His resolve hadn’t changed after the show, even upon seeing that the gate was down.
“I have no theories about why, but I do not regret forcing this show to ‘make it or break it,’” he wrote in a follow-up e-mail. “I will be thinking long and hard about the next step for Ohio Country, but I am well satisfied that I have explored and tried every marketing venue within budget (print, radio, television, social media, etc.) somewhere along the line in hopes of boosting results. Nonetheless, there has been a steady slide in attendance from a peak in 2011. Something here is not sustainable...that is really all I know for sure. It is a sad situation for those of us who love these traditional, earlier antiques.”
So what’s the answer? Metzger needs a camel.

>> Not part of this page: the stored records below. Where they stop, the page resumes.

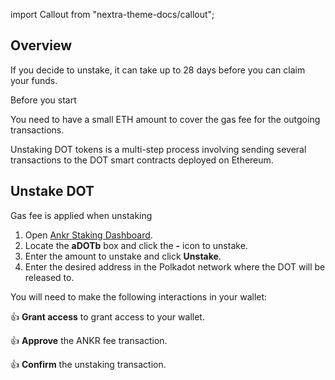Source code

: import Callout from "nextra-theme-docs/callout";

## Overview

If you decide to unstake, it can take up to 28 days before you can claim your funds.

<Callout>
Before you start

You need to have a small ETH amount to cover the gas fee for the outgoing transactions.

Unstaking DOT tokens is a multi-step process involving sending several transactions to the DOT smart contracts deployed on Ethereum.
</Callout>

## Unstake DOT

<Callout type="warning" emoji="❗">
Gas fee is applied when unstaking
</Callout>

1. Open [Ankr Staking Dashboard](https://www.ankr.com/staking/dashboard/).
2. Locate the **aDOTb** box and click the **-** icon to unstake.
3. Enter the amount to unstake and click **Unstake**.
4. Enter the desired address in the Polkadot network where the DOT will be released to.

You will need to make the following interactions in your wallet:

👍 **Grant access** to grant access to your wallet.

👍 **Approve** the ANKR fee transaction.

👍 **Confirm** the unstaking transaction.


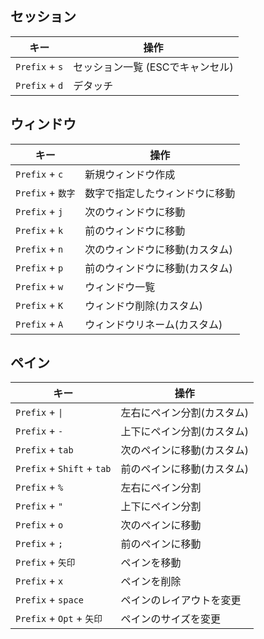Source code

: ## セッション
|キー|操作|
|---|---|
|`Prefix` + `s`     | セッション一覧 (ESCでキャンセル)|
|`Prefix` + `d`     | デタッチ|

## ウィンドウ
|キー|操作|
|---|---|
|`Prefix` + `c`     | 新規ウィンドウ作成|
|`Prefix` + `数字`  | 数字で指定したウィンドウに移動|
|`Prefix` + `j`     | 次のウィンドウに移動|
|`Prefix` + `k`     | 前のウィンドウに移動|
|`Prefix` + `n`     | 次のウィンドウに移動(カスタム)|
|`Prefix` + `p`     | 前のウィンドウに移動(カスタム)|
|`Prefix` + `w`     | ウィンドウ一覧|
|`Prefix` + `K`     | ウィンドウ削除(カスタム)|
|`Prefix` + `A`     | ウィンドウリネーム(カスタム)|

## ペイン
|キー|操作|
|---|---|
|`Prefix` + `\|`     | 左右にペイン分割(カスタム)|
|`Prefix` + `-`     | 上下にペイン分割(カスタム)|
|`Prefix` + `tab`   | 次のペインに移動(カスタム)|
|`Prefix` + `Shift` + `tab`     | 前のペインに移動(カスタム)|
|`Prefix` + `%`     | 左右にペイン分割|
|`Prefix` + `"`     | 上下にペイン分割|
|`Prefix` + `o`     | 次のペインに移動|
|`Prefix` + `;`     | 前のペインに移動|
|`Prefix` + `矢印`  | ペインを移動|
|`Prefix` + `x`     | ペインを削除|
|`Prefix` + `space` | ペインのレイアウトを変更|
|`Prefix` + `Opt` + `矢印` | ペインのサイズを変更|

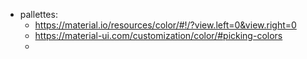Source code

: - pallettes:
	- https://material.io/resources/color/#!/?view.left=0&view.right=0
	- https://material-ui.com/customization/color/#picking-colors
	-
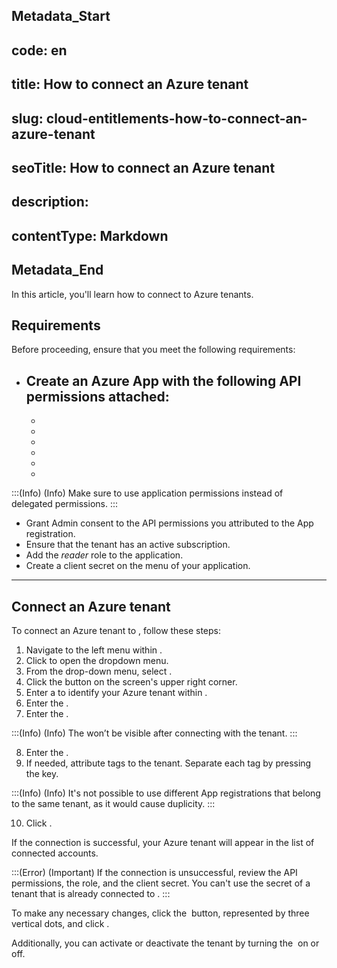 ## Metadata_Start 
## code: en
## title: How to connect an Azure tenant 
## slug: cloud-entitlements-how-to-connect-an-azure-tenant 
## seoTitle: How to connect an Azure tenant 
## description:  
## contentType: Markdown 
## Metadata_End
In this article, you'll learn how to connect  to Azure tenants.

## Requirements

Before proceeding, ensure that you meet the following requirements:

- Create an Azure App with the following API permissions attached:
    - 
    - 
    - 
    - 
    - 
    - 
    - 

:::(Info) (Info)
Make sure to use application permissions instead of delegated permissions.
:::

- Grant Admin consent to the API permissions you attributed to the App registration.
- Ensure that the tenant has an active subscription.
- Add the *reader* role to the application.
- Create a client secret on the  menu of your application.

---

## Connect an Azure tenant

To connect an Azure tenant to , follow these steps:

1. Navigate to the left menu within .
2. Click  to open the dropdown menu.
3. From the drop-down menu, select .
4. Click the  button on the screen's upper right corner.
5. Enter a  to identify your Azure tenant within .
6. Enter the .
7. Enter the .

:::(Info) (Info)
The  won’t be visible after connecting with the tenant.
:::

8. Enter the .
9. If needed, attribute tags to the tenant. Separate each tag by pressing the  key.

:::(Info) (Info)
It's not possible to use different App registrations that belong to the same tenant, as it would cause duplicity.
:::

10. Click .

If the connection is successful, your Azure tenant will appear in the list of connected accounts.

:::(Error) (Important)
If the connection is unsuccessful, review the API permissions, the role, and the client secret. You can't use the secret of a tenant that is already connected to .
:::

To make any necessary changes, click the  button, represented by three vertical dots, and click .

Additionally, you can activate or deactivate the tenant by turning the  on or off.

That thought came late during the show in the booth of Linda Pastori of My Old Ohio House, Urbana, Ohio. Among a selection of smalls was an English ABC plate from the Wild Animals series, showing “The Camel.” For many people, viewing the plate likely elicited a smile resulting from the recollection of what is proving to be the year’s most memorable television commercial—the Geico insurance spot showing a camel swaggering through an office filled with coworkers determined to ignore him.
You know the one:
“Uh oh, guess what day it is. Guess-what-day-it-is! Huh? Anybody? Julie, hey, guess what day it is. Aw c’mon, I know you can hear me. Mike Mike Mike Mike Mike. What day is it, Mike? Wuuhahahahahaha. Leslie, guess what today is.” When Leslie quietly acknowledges, “It’s hump day,” the camel gives a bold, “Whoot-whoooot!” He struts out of the office with a final shout of “Hump Daaaay, yeaaaaa!”
Geico’s commercial, hyping its clients as being “happier than a camel on Wednesday,” became a viral sensation. It spawned merchandise ranging from T-shirts to flip-flops to shot glasses. The White House referenced the ad in a tweet that included a photo of Vice President Joe Biden looking at a camel. A Connecticut middle school banned its students from quoting the video, citing repeated disturbances.
Whether the commercial actually gets people to switch insurance companies is unclear, but it certainly has them talking. That’s the type of buzz Metzger—or any show promoter, auctioneer, or antiques dealer—would love to generate.
The truth of the matter is this: With or without a camel, Ohio County is a good show that has experienced a declining gate. It’s not the end of the world, but it’s concerning for Metzger, who appears determined to find a fix.